▶ [EXERCISE DETAILS] Your reply should reproduce all the data below exactly while excluding the pictures.

▶ [DATASET ENTRIES]

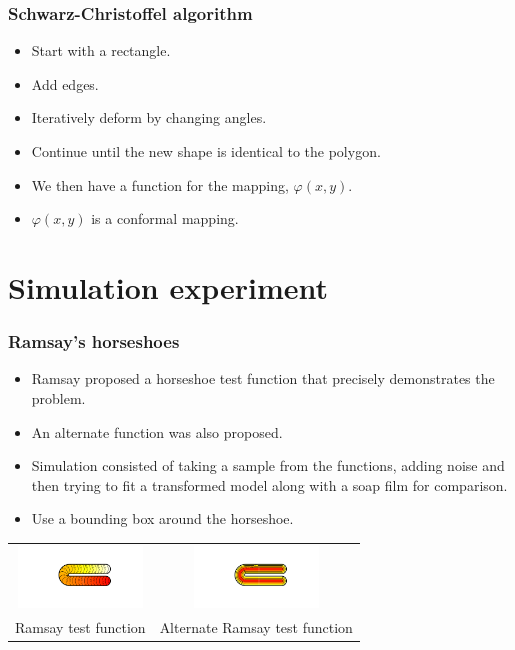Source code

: \documentclass[ignorenonframetext]{beamer} %
\newcommand{\bc}{\begin{center}}
\newcommand{\ec}{\end{center}}
\newcommand{\bi}{\begin{itemize}}
\newcommand{\ei}{\end{itemize}}
\begin{document}
\begin{frame}
	\frametitle{Schwarz-Christoffel algorithm}
       \bi
         \item Start with a rectangle.
         \item Add edges.
         \item Iteratively deform by changing angles.
         \item Continue until the new shape is identical to the polygon.
         \item We then have a function for the mapping, $\varphi(x,y)$.
         \item $\varphi(x,y)$ is a conformal mapping.
        \ei 
\end{frame}


\section{Simulation experiment}

\begin{frame}
	\frametitle{Ramsay's horseshoes}
       \bi
         \item Ramsay proposed a horseshoe test function that precisely demonstrates the problem. 
         \item An alternate function was also proposed.
         \item Simulation consisted of taking a sample from the functions, adding noise and then trying to fit a transformed model along with a soap film for comparison.
         \item Use a bounding box around the horseshoe.
       \ei
       \bc\begin{tabular}{@{}cc}
          \includegraphics[width=1.3in]{figs/ramsayhorseshoe} & \includegraphics[width=1.3in]{figs/altramsayhorseshoe}\\
          Ramsay test function & Alternate Ramsay test function\\
       \end{tabular}\ec

\end{frame}
\end{document}
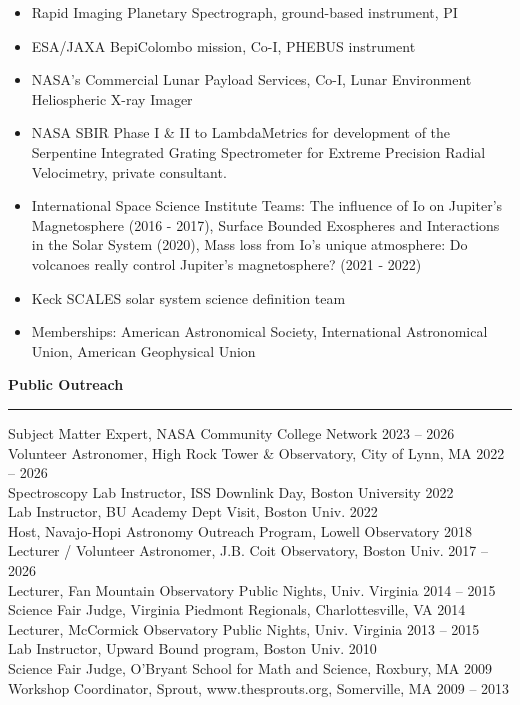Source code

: \documentclass[12pt]{report}
\begin{document}
\begin{itemize} \itemsep -2pt %
	  \item Rapid Imaging Planetary Spectrograph, ground-based instrument, PI
	  \item ESA/JAXA BepiColombo mission, Co-I, PHEBUS instrument
	  \item NASA’s Commercial Lunar Payload Services, Co-I, Lunar Environment Heliospheric X-ray Imager
	  \item NASA SBIR Phase I \& II to LambdaMetrics for development of the Serpentine Integrated Grating Spectrometer for Extreme Precision
	Radial Velocimetry, private consultant.
	  \item International Space Science Institute Teams: The influence of Io on Jupiter's Magnetosphere (2016 - 2017), Surface Bounded Exospheres and Interactions in the Solar System (2020), Mass loss from Io’s unique atmosphere: Do volcanoes really control Jupiter’s magnetosphere? (2021 - 2022)
	  \item Keck SCALES solar system science definition team
	  \item Memberships: American Astronomical Society, International Astronomical Union, American Geophysical Union
\end{itemize}
\vspace{2 mm}

\noindent\bf{Public Outreach}\rm \hspace*{\fill} \\
\rule{\textwidth}{1pt}
\noindent Subject Matter Expert, NASA Community College Network \hfill 2023 –  2026\\
\noindent Volunteer Astronomer, High Rock Tower \& Observatory, City of Lynn, MA \hfill 2022 – 2026\\
\noindent Spectroscopy Lab Instructor, ISS Downlink Day, Boston University \hfill 2022\\
\noindent Lab Instructor, BU Academy Dept Visit, Boston Univ. \hfill 2022\\
\noindent Host, Navajo-Hopi Astronomy Outreach Program, Lowell Observatory \hfill 2018\\
\noindent Lecturer / Volunteer Astronomer, J.B. Coit Observatory, Boston Univ.	 \hfill 2017 –  2026\\
\noindent Lecturer, Fan Mountain Observatory Public Nights, Univ. Virginia \hfill 2014 – 2015\\
\noindent Science Fair Judge, Virginia Piedmont Regionals, Charlottesville, VA \hfill 2014\\
\noindent Lecturer, McCormick Observatory Public Nights, Univ. Virginia	 \hfill 2013 – 2015\\
\noindent Lab Instructor, Upward Bound program, Boston Univ. \hfill 2010\\
\noindent Science Fair Judge, O'Bryant School for Math and Science, Roxbury, MA \hfill 2009\\
\noindent Workshop Coordinator, Sprout, www.thesprouts.org, Somerville, MA \hfill 2009 – 2013\\
\end{document}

▶ [EXERCISE RESPONSE]
Source code

: \documentclass[ignorenonframetext]{beamer} %
\newcommand{\bc}{\begin{center}}
\newcommand{\ec}{\end{center}}
\newcommand{\bi}{\begin{itemize}}
\newcommand{\ei}{\end{itemize}}
\begin{document}
\begin{frame}
	\frametitle{Schwarz-Christoffel algorithm}
       \bi
         \item Start with a rectangle.
         \item Add edges.
         \item Iteratively deform by changing angles.
         \item Continue until the new shape is identical to the polygon.
         \item We then have a function for the mapping, $\varphi(x,y)$.
         \item $\varphi(x,y)$ is a conformal mapping.
        \ei 
\end{frame}


\section{Simulation experiment}

\begin{frame}
	\frametitle{Ramsay's horseshoes}
       \bi
         \item Ramsay proposed a horseshoe test function that precisely demonstrates the problem. 
         \item An alternate function was also proposed.
         \item Simulation consisted of taking a sample from the functions, adding noise and then trying to fit a transformed model along with a soap film for comparison.
         \item Use a bounding box around the horseshoe.
       \ei
       \bc\begin{tabular}{@{}cc}
          \includegraphics[width=1.3in]{figs/ramsayhorseshoe} & \includegraphics[width=1.3in]{figs/altramsayhorseshoe}\\
          Ramsay test function & Alternate Ramsay test function\\
       \end{tabular}\ec

\end{frame}
\end{document}
Source code

: \documentclass[12pt]{report}
\begin{document}
\begin{itemize} \itemsep -2pt %
	  \item Rapid Imaging Planetary Spectrograph, ground-based instrument, PI
	  \item ESA/JAXA BepiColombo mission, Co-I, PHEBUS instrument
	  \item NASA’s Commercial Lunar Payload Services, Co-I, Lunar Environment Heliospheric X-ray Imager
	  \item NASA SBIR Phase I \& II to LambdaMetrics for development of the Serpentine Integrated Grating Spectrometer for Extreme Precision
	Radial Velocimetry, private consultant.
	  \item International Space Science Institute Teams: The influence of Io on Jupiter's Magnetosphere (2016 - 2017), Surface Bounded Exospheres and Interactions in the Solar System (2020), Mass loss from Io’s unique atmosphere: Do volcanoes really control Jupiter’s magnetosphere? (2021 - 2022)
	  \item Keck SCALES solar system science definition team
	  \item Memberships: American Astronomical Society, International Astronomical Union, American Geophysical Union
\end{itemize}
\vspace{2 mm}

\noindent\bf{Public Outreach}\rm \hspace*{\fill} \\
\rule{\textwidth}{1pt}
\noindent Subject Matter Expert, NASA Community College Network \hfill 2023 –  2026\\
\noindent Volunteer Astronomer, High Rock Tower \& Observatory, City of Lynn, MA \hfill 2022 – 2026\\
\noindent Spectroscopy Lab Instructor, ISS Downlink Day, Boston University \hfill 2022\\
\noindent Lab Instructor, BU Academy Dept Visit, Boston Univ. \hfill 2022\\
\noindent Host, Navajo-Hopi Astronomy Outreach Program, Lowell Observatory \hfill 2018\\
\noindent Lecturer / Volunteer Astronomer, J.B. Coit Observatory, Boston Univ.	 \hfill 2017 –  2026\\
\noindent Lecturer, Fan Mountain Observatory Public Nights, Univ. Virginia \hfill 2014 – 2015\\
\noindent Science Fair Judge, Virginia Piedmont Regionals, Charlottesville, VA \hfill 2014\\
\noindent Lecturer, McCormick Observatory Public Nights, Univ. Virginia	 \hfill 2013 – 2015\\
\noindent Lab Instructor, Upward Bound program, Boston Univ. \hfill 2010\\
\noindent Science Fair Judge, O'Bryant School for Math and Science, Roxbury, MA \hfill 2009\\
\noindent Workshop Coordinator, Sprout, www.thesprouts.org, Somerville, MA \hfill 2009 – 2013\\
\end{document}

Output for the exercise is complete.